VideoMix: Aggregating How-To Videos for Task-Oriented Learning
Saelyne Yang, Anh Truong, Juho Kim, Dingzeyu Li
TL;DR
VideoMix tackles the challenge of learning from multiple how-to videos by organizing task information around outcomes, approaches, steps, and methods using a Vision-Language Model pipeline. The Dynamic Approach Identification module compiles varied procedural paths across videos, while a two-page interface presents concise overviews and detailed method options with video snippets. Technical and user studies show VideoMix achieves comparable accuracy to human-annotated baselines but with substantially higher coverage of diverse approaches, and participants report improved understanding and a more tailored learning experience. The work demonstrates a practical, task-oriented alternative to conventional, single-video learning platforms with clear implications for scalable, multi-video instructional systems.
Abstract
Tutorial videos are a valuable resource for people looking to learn new tasks. People often learn these skills by viewing multiple tutorial videos to get an overall understanding of a task by looking at different approaches to achieve the task. However, navigating through multiple videos can be time-consuming and mentally demanding as these videos are scattered and not easy to skim. We propose VideoMix, a system that helps users gain a holistic understanding of a how-to task by aggregating information from multiple videos on the task.

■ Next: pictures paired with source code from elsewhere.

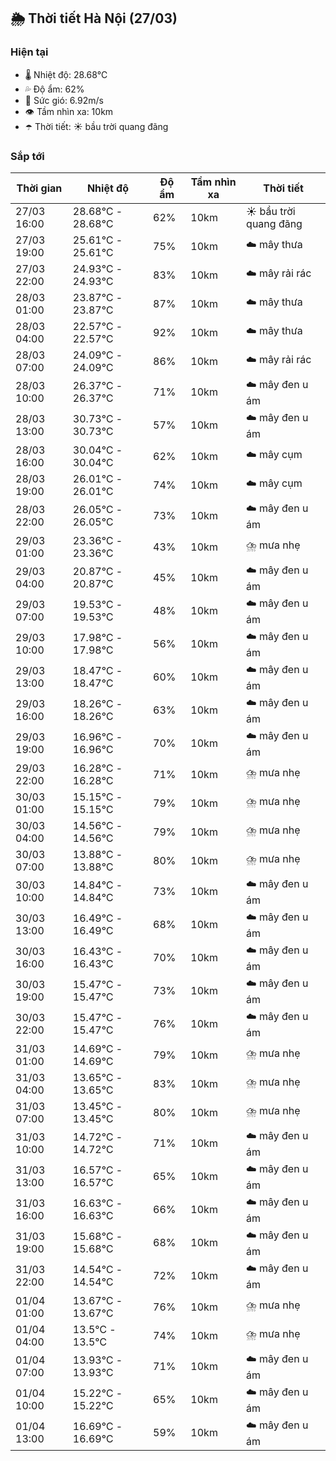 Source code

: ## 🌦️ Thời tiết Hà Nội (27/03)

### Hiện tại

- 🌡️ Nhiệt độ: 28.68℃
- 💦 Độ ẩm: 62%
- 💨 Sức gió: 6.92m/s
- 👁️ Tầm nhìn xa: 10km
- ☂️ Thời tiết: ☀️ bầu trời quang đãng

### Sắp tới

| Thời gian | Nhiệt độ | Độ ẩm | Tầm nhìn xa | Thời tiết |
| --- | --- | --- | --- | --- |
| 27/03 16:00 | 28.68℃ - 28.68℃ | 62% | 10km | ☀️ bầu trời quang đãng |
| 27/03 19:00 | 25.61℃ - 25.61℃ | 75% | 10km | ☁️ mây thưa |
| 27/03 22:00 | 24.93℃ - 24.93℃ | 83% | 10km | ☁️ mây rải rác |
| 28/03 01:00 | 23.87℃ - 23.87℃ | 87% | 10km | ☁️ mây thưa |
| 28/03 04:00 | 22.57℃ - 22.57℃ | 92% | 10km | ☁️ mây thưa |
| 28/03 07:00 | 24.09℃ - 24.09℃ | 86% | 10km | ☁️ mây rải rác |
| 28/03 10:00 | 26.37℃ - 26.37℃ | 71% | 10km | ☁️ mây đen u ám |
| 28/03 13:00 | 30.73℃ - 30.73℃ | 57% | 10km | ☁️ mây đen u ám |
| 28/03 16:00 | 30.04℃ - 30.04℃ | 62% | 10km | ☁️ mây cụm |
| 28/03 19:00 | 26.01℃ - 26.01℃ | 74% | 10km | ☁️ mây cụm |
| 28/03 22:00 | 26.05℃ - 26.05℃ | 73% | 10km | ☁️ mây đen u ám |
| 29/03 01:00 | 23.36℃ - 23.36℃ | 43% | 10km | ⛈️ mưa nhẹ |
| 29/03 04:00 | 20.87℃ - 20.87℃ | 45% | 10km | ☁️ mây đen u ám |
| 29/03 07:00 | 19.53℃ - 19.53℃ | 48% | 10km | ☁️ mây đen u ám |
| 29/03 10:00 | 17.98℃ - 17.98℃ | 56% | 10km | ☁️ mây đen u ám |
| 29/03 13:00 | 18.47℃ - 18.47℃ | 60% | 10km | ☁️ mây đen u ám |
| 29/03 16:00 | 18.26℃ - 18.26℃ | 63% | 10km | ☁️ mây đen u ám |
| 29/03 19:00 | 16.96℃ - 16.96℃ | 70% | 10km | ☁️ mây đen u ám |
| 29/03 22:00 | 16.28℃ - 16.28℃ | 71% | 10km | ⛈️ mưa nhẹ |
| 30/03 01:00 | 15.15℃ - 15.15℃ | 79% | 10km | ⛈️ mưa nhẹ |
| 30/03 04:00 | 14.56℃ - 14.56℃ | 79% | 10km | ⛈️ mưa nhẹ |
| 30/03 07:00 | 13.88℃ - 13.88℃ | 80% | 10km | ⛈️ mưa nhẹ |
| 30/03 10:00 | 14.84℃ - 14.84℃ | 73% | 10km | ☁️ mây đen u ám |
| 30/03 13:00 | 16.49℃ - 16.49℃ | 68% | 10km | ☁️ mây đen u ám |
| 30/03 16:00 | 16.43℃ - 16.43℃ | 70% | 10km | ☁️ mây đen u ám |
| 30/03 19:00 | 15.47℃ - 15.47℃ | 73% | 10km | ☁️ mây đen u ám |
| 30/03 22:00 | 15.47℃ - 15.47℃ | 76% | 10km | ☁️ mây đen u ám |
| 31/03 01:00 | 14.69℃ - 14.69℃ | 79% | 10km | ⛈️ mưa nhẹ |
| 31/03 04:00 | 13.65℃ - 13.65℃ | 83% | 10km | ⛈️ mưa nhẹ |
| 31/03 07:00 | 13.45℃ - 13.45℃ | 80% | 10km | ⛈️ mưa nhẹ |
| 31/03 10:00 | 14.72℃ - 14.72℃ | 71% | 10km | ☁️ mây đen u ám |
| 31/03 13:00 | 16.57℃ - 16.57℃ | 65% | 10km | ☁️ mây đen u ám |
| 31/03 16:00 | 16.63℃ - 16.63℃ | 66% | 10km | ☁️ mây đen u ám |
| 31/03 19:00 | 15.68℃ - 15.68℃ | 68% | 10km | ☁️ mây đen u ám |
| 31/03 22:00 | 14.54℃ - 14.54℃ | 72% | 10km | ☁️ mây đen u ám |
| 01/04 01:00 | 13.67℃ - 13.67℃ | 76% | 10km | ⛈️ mưa nhẹ |
| 01/04 04:00 | 13.5℃ - 13.5℃ | 74% | 10km | ⛈️ mưa nhẹ |
| 01/04 07:00 | 13.93℃ - 13.93℃ | 71% | 10km | ☁️ mây đen u ám |
| 01/04 10:00 | 15.22℃ - 15.22℃ | 65% | 10km | ☁️ mây đen u ám |
| 01/04 13:00 | 16.69℃ - 16.69℃ | 59% | 10km | ☁️ mây đen u ám |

Insights from our formative study (N=12) reveal that learners value understanding potential outcomes, required materials, alternative methods, and important details shared by different videos. Powered by a Vision-Language Model pipeline, VideoMix extracts and organizes this information, presenting concise textual summaries alongside relevant video clips, enabling users to quickly digest and navigate the content. A comparative user study (N=12) demonstrated that VideoMix enabled participants to gain a more comprehensive understanding of tasks with greater efficiency than a baseline video interface, where videos are viewed independently. Our findings highlight the potential of a task-oriented, multi-video approach where videos are organized around a shared goal, offering an enhanced alternative to conventional video-based learning.